▼

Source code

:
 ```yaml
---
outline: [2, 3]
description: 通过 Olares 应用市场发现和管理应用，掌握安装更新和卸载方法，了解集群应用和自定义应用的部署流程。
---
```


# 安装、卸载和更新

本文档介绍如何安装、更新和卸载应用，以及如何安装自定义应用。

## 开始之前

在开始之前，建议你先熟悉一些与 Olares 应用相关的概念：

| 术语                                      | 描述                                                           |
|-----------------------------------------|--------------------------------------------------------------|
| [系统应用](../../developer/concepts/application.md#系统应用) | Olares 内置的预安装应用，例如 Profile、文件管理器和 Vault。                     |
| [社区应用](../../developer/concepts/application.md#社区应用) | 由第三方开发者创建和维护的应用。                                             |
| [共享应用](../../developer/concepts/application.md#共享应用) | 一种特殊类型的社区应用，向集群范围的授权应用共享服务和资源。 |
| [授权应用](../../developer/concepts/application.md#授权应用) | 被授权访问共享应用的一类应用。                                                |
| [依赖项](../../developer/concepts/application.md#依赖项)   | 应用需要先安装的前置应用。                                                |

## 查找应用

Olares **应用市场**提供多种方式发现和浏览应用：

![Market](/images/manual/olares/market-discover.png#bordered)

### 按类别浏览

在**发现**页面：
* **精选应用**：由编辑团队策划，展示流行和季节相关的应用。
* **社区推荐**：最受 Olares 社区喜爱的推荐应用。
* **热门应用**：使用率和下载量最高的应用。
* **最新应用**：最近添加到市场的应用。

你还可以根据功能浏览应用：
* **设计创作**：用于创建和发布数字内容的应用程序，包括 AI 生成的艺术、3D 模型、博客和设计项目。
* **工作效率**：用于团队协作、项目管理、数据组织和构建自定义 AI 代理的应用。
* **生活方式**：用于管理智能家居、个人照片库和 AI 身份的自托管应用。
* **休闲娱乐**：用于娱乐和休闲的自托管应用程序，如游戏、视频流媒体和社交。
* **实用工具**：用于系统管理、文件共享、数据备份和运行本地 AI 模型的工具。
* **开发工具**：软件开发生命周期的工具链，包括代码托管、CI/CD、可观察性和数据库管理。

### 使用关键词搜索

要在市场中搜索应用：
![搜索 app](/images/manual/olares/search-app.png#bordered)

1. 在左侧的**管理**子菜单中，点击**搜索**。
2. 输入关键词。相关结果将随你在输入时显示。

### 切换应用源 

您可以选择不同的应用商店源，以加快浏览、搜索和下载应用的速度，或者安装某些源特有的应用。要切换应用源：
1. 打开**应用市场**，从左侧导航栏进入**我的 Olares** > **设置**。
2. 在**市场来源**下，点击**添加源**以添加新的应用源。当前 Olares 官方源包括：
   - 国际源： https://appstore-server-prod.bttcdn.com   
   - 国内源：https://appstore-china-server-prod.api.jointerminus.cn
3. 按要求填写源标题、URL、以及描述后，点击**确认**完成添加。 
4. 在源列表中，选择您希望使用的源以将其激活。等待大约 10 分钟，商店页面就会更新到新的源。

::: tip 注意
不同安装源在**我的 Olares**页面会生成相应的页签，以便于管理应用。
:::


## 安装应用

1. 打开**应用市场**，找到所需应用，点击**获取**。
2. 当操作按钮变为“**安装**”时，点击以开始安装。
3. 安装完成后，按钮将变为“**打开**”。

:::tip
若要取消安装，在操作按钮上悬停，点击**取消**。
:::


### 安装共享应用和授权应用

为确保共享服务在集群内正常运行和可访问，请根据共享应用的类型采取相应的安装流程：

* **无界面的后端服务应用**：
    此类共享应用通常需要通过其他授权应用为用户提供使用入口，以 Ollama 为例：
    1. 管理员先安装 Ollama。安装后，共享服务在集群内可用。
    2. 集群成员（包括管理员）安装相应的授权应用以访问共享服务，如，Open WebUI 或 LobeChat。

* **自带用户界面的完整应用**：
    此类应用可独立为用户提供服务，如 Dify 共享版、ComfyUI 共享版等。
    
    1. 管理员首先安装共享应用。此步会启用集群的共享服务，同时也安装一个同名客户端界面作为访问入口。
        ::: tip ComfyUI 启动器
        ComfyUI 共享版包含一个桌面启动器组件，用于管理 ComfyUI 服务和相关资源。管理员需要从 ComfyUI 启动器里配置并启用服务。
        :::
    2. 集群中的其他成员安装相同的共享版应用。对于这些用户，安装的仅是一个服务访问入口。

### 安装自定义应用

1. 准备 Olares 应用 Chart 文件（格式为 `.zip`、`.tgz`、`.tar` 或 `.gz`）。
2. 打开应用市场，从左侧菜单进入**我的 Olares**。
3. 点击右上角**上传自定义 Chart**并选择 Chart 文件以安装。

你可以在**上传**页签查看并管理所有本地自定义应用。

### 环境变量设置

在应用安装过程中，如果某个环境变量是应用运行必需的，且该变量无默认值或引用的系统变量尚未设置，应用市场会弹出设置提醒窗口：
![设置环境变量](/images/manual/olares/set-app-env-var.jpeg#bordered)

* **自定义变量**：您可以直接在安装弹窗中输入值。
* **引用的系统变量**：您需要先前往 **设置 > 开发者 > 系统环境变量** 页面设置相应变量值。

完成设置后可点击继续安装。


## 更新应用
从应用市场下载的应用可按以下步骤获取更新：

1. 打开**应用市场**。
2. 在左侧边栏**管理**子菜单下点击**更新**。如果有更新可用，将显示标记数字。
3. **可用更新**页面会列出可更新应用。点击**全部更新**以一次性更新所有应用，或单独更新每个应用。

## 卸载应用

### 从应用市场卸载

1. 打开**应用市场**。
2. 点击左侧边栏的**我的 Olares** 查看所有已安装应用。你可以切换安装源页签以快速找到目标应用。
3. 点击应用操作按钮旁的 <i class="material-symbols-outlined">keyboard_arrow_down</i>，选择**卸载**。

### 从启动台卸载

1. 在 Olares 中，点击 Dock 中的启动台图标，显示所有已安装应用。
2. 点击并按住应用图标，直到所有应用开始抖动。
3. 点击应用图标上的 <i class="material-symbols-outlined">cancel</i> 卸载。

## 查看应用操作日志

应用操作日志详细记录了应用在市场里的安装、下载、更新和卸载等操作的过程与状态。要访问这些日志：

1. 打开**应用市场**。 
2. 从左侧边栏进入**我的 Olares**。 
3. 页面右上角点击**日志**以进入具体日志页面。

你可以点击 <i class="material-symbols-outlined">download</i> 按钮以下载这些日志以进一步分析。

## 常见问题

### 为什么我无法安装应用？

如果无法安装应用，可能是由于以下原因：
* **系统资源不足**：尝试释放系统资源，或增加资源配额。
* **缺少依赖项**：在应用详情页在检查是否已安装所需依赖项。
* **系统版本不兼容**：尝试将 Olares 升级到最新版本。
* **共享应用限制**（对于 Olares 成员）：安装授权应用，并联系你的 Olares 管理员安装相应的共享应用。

▲

**Activity**
In the entries above, the lines between the one holding "1. 准备 Olares" and the one holding "3. 页面右上角点击**日志**以进入具体日志页面。", inclusive, are to be printed exactly as written, and those alone.

**Solved problem**
1. 准备 Olares 应用 Chart 文件（格式为 `.zip`、`.tgz`、`.tar` 或 `.gz`）。
2. 打开应用市场，从左侧菜单进入**我的 Olares**。
3. 点击右上角**上传自定义 Chart**并选择 Chart 文件以安装。

你可以在**上传**页签查看并管理所有本地自定义应用。

### 环境变量设置

在应用安装过程中，如果某个环境变量是应用运行必需的，且该变量无默认值或引用的系统变量尚未设置，应用市场会弹出设置提醒窗口：
![设置环境变量](/images/manual/olares/set-app-env-var.jpeg#bordered)

* **自定义变量**：您可以直接在安装弹窗中输入值。
* **引用的系统变量**：您需要先前往 **设置 > 开发者 > 系统环境变量** 页面设置相应变量值。

完成设置后可点击继续安装。


## 更新应用
从应用市场下载的应用可按以下步骤获取更新：

1. 打开**应用市场**。
2. 在左侧边栏**管理**子菜单下点击**更新**。如果有更新可用，将显示标记数字。
3. **可用更新**页面会列出可更新应用。点击**全部更新**以一次性更新所有应用，或单独更新每个应用。

## 卸载应用

### 从应用市场卸载

1. 打开**应用市场**。
2. 点击左侧边栏的**我的 Olares** 查看所有已安装应用。你可以切换安装源页签以快速找到目标应用。
3. 点击应用操作按钮旁的 <i class="material-symbols-outlined">keyboard_arrow_down</i>，选择**卸载**。

### 从启动台卸载

1. 在 Olares 中，点击 Dock 中的启动台图标，显示所有已安装应用。
2. 点击并按住应用图标，直到所有应用开始抖动。
3. 点击应用图标上的 <i class="material-symbols-outlined">cancel</i> 卸载。

## 查看应用操作日志

应用操作日志详细记录了应用在市场里的安装、下载、更新和卸载等操作的过程与状态。要访问这些日志：

1. 打开**应用市场**。 
2. 从左侧边栏进入**我的 Olares**。 
3. 页面右上角点击**日志**以进入具体日志页面。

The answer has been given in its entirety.